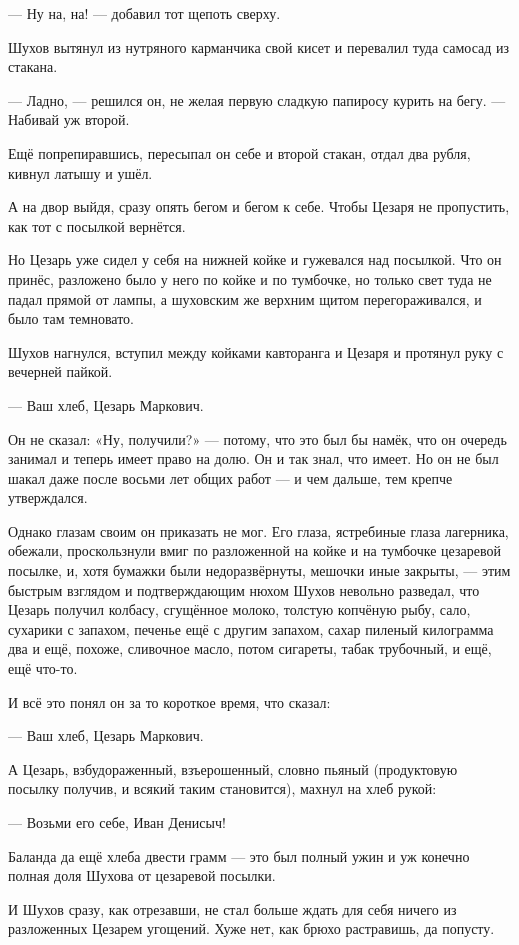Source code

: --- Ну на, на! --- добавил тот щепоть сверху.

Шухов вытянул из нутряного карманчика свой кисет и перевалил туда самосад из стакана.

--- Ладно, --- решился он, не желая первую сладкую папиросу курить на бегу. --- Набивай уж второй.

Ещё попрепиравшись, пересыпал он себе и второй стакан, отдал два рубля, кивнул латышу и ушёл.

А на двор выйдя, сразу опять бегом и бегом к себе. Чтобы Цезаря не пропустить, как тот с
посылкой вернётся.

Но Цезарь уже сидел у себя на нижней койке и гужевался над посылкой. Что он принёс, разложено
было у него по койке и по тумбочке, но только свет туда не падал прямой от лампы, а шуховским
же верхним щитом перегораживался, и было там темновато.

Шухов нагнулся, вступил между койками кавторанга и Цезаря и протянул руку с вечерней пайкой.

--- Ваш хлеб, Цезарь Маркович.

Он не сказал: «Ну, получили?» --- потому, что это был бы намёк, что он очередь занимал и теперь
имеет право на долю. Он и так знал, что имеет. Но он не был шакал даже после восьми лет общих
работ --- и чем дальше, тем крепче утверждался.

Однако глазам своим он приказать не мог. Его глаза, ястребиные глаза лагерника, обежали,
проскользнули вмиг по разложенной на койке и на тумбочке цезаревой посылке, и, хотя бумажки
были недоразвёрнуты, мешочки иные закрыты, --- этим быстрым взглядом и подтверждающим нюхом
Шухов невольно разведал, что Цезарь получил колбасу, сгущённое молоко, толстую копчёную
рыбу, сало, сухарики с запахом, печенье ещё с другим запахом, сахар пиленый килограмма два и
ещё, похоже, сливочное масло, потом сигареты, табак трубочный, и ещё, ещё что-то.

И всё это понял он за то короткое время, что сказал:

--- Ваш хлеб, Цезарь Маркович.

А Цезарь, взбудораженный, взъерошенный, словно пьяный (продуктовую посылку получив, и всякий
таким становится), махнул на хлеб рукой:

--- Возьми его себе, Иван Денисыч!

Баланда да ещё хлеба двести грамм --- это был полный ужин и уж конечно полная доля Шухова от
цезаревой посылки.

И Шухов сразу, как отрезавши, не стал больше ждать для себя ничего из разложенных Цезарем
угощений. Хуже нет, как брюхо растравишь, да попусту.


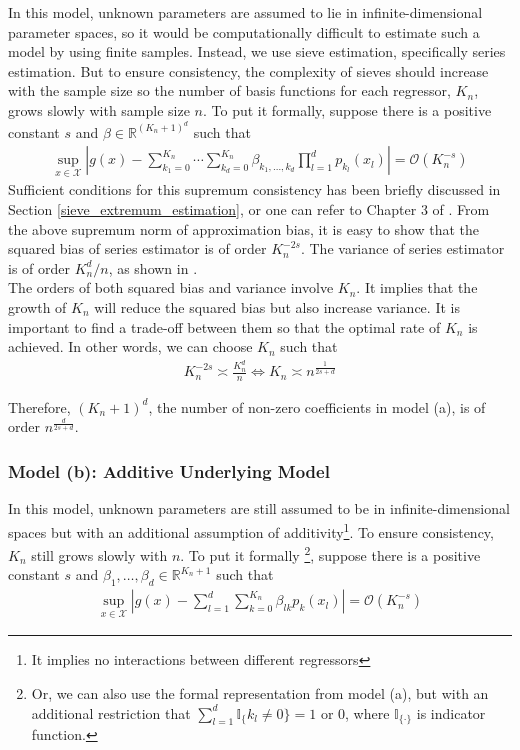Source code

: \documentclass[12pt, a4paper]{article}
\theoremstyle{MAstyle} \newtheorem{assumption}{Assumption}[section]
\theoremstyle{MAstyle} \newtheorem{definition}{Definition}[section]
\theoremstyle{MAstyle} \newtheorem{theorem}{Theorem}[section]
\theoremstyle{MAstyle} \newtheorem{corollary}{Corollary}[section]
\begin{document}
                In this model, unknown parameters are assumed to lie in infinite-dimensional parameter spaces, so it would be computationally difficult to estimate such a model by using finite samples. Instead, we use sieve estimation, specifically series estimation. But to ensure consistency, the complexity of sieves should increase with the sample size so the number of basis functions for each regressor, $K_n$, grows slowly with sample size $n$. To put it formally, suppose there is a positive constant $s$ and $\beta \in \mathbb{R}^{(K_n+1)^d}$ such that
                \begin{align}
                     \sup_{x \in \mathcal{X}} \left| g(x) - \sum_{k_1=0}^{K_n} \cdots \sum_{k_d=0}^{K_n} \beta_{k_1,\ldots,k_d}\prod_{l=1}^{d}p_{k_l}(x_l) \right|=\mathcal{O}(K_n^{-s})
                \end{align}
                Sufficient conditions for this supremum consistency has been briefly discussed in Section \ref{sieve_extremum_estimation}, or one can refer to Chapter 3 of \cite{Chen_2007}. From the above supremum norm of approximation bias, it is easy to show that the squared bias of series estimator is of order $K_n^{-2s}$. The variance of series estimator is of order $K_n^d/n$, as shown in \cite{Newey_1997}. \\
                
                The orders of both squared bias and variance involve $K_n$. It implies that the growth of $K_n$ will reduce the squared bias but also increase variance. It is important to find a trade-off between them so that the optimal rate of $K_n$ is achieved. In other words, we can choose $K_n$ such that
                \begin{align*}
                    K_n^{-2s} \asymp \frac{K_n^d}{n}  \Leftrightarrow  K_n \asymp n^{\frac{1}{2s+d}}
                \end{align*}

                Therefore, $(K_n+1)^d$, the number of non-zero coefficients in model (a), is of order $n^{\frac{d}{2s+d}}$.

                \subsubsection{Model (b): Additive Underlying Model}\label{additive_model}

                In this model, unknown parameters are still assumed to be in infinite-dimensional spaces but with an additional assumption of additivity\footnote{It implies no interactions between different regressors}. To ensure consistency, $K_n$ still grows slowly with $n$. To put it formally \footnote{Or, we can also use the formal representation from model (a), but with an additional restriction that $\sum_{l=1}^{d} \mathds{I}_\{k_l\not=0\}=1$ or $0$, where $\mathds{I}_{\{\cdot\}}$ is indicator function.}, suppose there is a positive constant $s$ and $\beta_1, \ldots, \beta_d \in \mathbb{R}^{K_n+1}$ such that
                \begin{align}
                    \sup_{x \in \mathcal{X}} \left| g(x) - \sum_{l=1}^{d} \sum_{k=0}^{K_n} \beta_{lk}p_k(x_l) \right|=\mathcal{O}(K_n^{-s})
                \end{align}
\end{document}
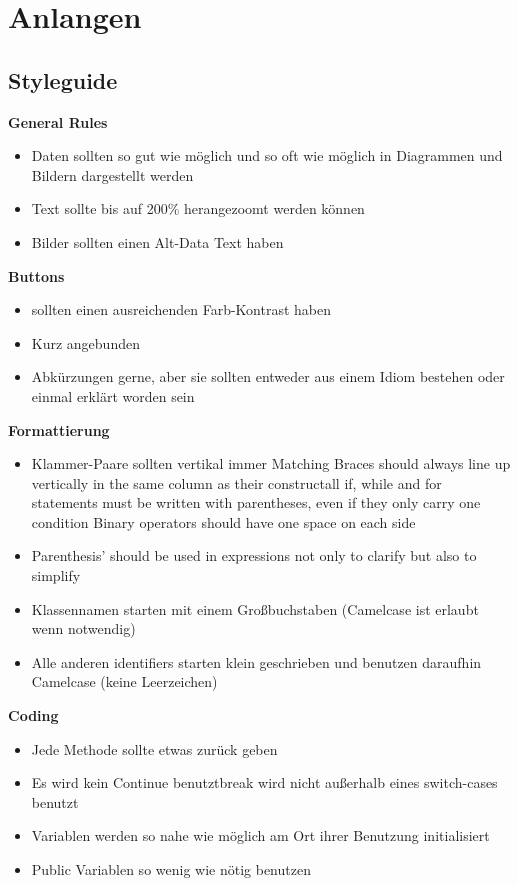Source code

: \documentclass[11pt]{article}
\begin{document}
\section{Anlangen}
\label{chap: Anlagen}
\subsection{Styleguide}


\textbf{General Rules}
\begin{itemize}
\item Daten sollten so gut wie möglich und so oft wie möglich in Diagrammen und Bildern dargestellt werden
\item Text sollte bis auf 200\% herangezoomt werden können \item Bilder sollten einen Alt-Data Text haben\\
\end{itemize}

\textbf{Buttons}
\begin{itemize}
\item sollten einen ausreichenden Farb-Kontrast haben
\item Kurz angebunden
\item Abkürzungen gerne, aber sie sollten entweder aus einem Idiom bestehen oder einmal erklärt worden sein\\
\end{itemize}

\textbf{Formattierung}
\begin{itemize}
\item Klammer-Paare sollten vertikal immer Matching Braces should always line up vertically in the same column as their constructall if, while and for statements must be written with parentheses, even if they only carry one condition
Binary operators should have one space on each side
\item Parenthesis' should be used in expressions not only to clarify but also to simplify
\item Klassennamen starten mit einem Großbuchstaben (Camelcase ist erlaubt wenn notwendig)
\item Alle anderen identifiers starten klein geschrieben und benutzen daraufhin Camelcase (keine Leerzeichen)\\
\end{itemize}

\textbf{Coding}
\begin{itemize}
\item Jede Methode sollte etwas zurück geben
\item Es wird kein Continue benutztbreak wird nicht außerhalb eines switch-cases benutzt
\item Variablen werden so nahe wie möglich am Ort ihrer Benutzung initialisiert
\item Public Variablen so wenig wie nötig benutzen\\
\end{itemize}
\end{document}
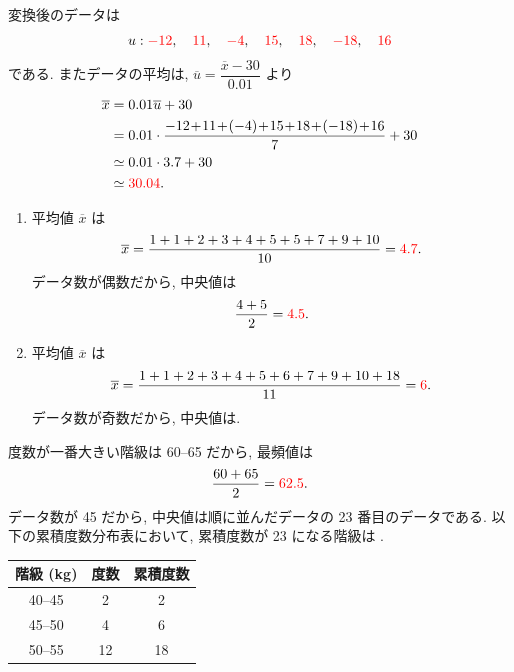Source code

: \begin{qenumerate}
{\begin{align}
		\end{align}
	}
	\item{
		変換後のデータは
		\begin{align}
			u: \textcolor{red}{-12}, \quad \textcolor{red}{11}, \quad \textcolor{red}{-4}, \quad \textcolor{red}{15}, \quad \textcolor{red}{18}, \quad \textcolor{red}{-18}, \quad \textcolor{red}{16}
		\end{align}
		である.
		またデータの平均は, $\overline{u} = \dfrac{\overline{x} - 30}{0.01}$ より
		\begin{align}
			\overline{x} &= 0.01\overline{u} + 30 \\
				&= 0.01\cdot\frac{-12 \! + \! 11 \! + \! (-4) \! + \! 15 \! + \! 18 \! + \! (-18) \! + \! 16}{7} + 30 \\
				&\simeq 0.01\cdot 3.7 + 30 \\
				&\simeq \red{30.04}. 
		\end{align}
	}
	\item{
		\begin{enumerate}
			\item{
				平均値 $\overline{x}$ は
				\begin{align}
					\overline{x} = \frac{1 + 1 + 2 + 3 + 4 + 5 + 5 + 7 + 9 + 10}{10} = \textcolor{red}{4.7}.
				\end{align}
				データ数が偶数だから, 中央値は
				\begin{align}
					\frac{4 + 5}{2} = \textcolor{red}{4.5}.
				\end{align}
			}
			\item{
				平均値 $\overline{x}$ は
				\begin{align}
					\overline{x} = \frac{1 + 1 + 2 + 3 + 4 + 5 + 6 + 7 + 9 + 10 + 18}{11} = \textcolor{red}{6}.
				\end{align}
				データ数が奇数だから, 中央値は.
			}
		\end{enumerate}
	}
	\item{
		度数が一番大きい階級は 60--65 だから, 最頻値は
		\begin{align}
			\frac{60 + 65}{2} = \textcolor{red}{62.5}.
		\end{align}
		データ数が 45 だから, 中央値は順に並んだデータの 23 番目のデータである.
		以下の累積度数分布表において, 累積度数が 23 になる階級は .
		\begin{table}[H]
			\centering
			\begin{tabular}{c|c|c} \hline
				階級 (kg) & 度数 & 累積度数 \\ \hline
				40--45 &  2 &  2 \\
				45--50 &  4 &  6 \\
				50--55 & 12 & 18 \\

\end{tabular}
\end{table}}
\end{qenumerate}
++++++++
◆ **Task requirements**:
Could you transcribe the entries above word for word, from the line with "имеет право на" down to the line with "были недоразвёрнуты, мешочки", keeping both?

◆ **Exercise answer**:
имеет право на долю. Он и так знал, что имеет. Но он не был шакал даже после восьми лет общих
работ --- и чем дальше, тем крепче утверждался.

Однако глазам своим он приказать не мог. Его глаза, ястребиные глаза лагерника, обежали,
проскользнули вмиг по разложенной на койке и на тумбочке цезаревой посылке, и, хотя бумажки
были недоразвёрнуты, мешочки иные закрыты, --- этим быстрым взглядом и подтверждающим нюхом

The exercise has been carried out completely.